Check each line of the records below and collect those that include the word "githubusercontent".
··· DATA SECTION ···
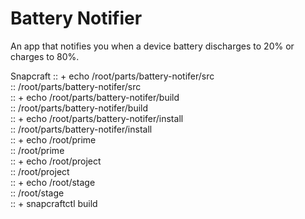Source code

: # Battery Notifier

An app that notifies you when a device battery discharges to 20% or charges to 80%.

Snapcraft
:: + echo /root/parts/battery-notifer/src                                                                 
:: /root/parts/battery-notifer/src                                                                        
:: + echo /root/parts/battery-notifer/build                                                               
:: /root/parts/battery-notifer/build                                                                      
:: + echo /root/parts/battery-notifer/install                                                             
:: /root/parts/battery-notifer/install                                                                    
:: + echo /root/prime                                                                                     
:: /root/prime                                                                                            
:: + echo /root/project                                                                                   
:: /root/project                                                                                          
:: + echo /root/stage                                                                                     
:: /root/stage                                                                                            
:: + snapcraftctl build      
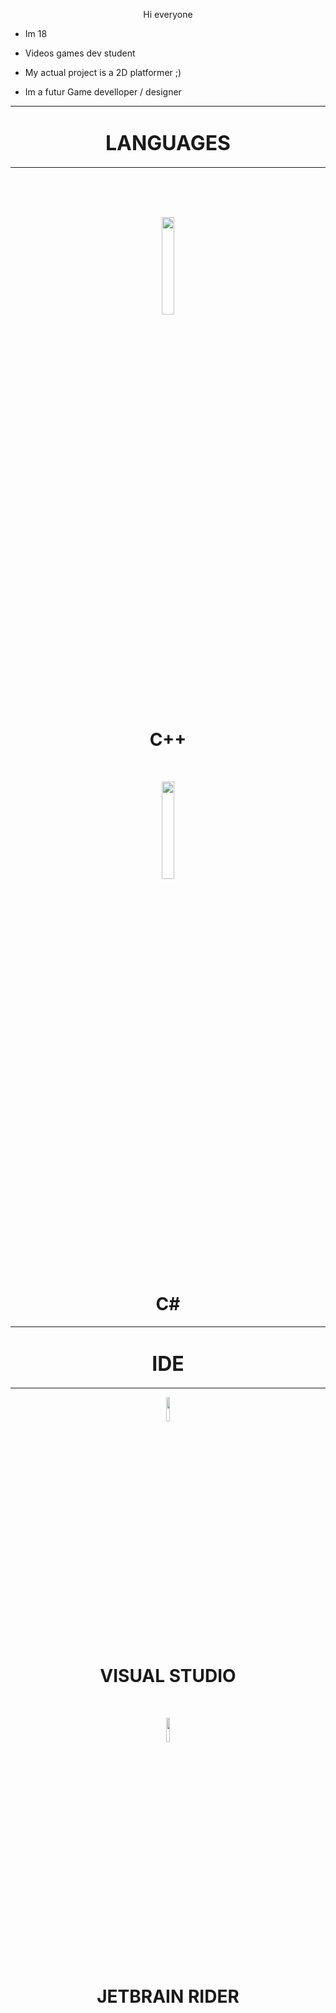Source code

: <p align="center">
 Hi everyone
</p>
<ul>
    <li><p>Im 18</p></li>
    <li><p>Videos games dev student</p></li>
    <li><p>My actual project is a 2D platformer ;)</p></li>
    <li><p>Im a futur Game develloper / designer</p></li>
</ul>


-----------------------------------

<h1 align="center"> <font size="+3"> LANGUAGES </font> </h1>

-----------------------------------
</br>
</br>
</br>

<p align="center">
  <img width="20%" src="https://user-images.githubusercontent.com/106914917/185203867-d8ba6e6e-2528-4eb1-8566-4772c429a368.svg"></br>
</p>

<h1 align="center">C++</h1>

</br>

<p align="center">
  <img width="20%" src="https://user-images.githubusercontent.com/106914917/185204026-0d25cdc3-171b-4797-bf68-f83c1ca00db8.svg"></br>
</p>

<h1 align="center">C#</h1>


----------------------------------- 

<h1 align="center"> <font size="+3"> IDE </font> </h1>

-----------------------------------

<p align="center">
<img width="10%" src="https://user-images.githubusercontent.com/106914917/185204986-3acdece1-1209-49d5-a01c-b20ef442519a.svg" align="center"/></br>
 <h1 align="center"> VISUAL STUDIO </h1>

</br>

 <p align="center">
<img width="10%" src="https://upload.wikimedia.org/wikipedia/commons/thumb/6/6e/JetBrains_Rider_Icon.svg/1200px-JetBrains_Rider_Icon.svg.png" align="center"/></br>
 <h1 align="center"> JETBRAIN RIDER </h1>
···
**RESULT OF THE TASK**
  <img width="20%" src="https://user-images.githubusercontent.com/106914917/185203867-d8ba6e6e-2528-4eb1-8566-4772c429a368.svg"></br>
  <img width="20%" src="https://user-images.githubusercontent.com/106914917/185204026-0d25cdc3-171b-4797-bf68-f83c1ca00db8.svg"></br>
<img width="10%" src="https://user-images.githubusercontent.com/106914917/185204986-3acdece1-1209-49d5-a01c-b20ef442519a.svg" align="center"/></br>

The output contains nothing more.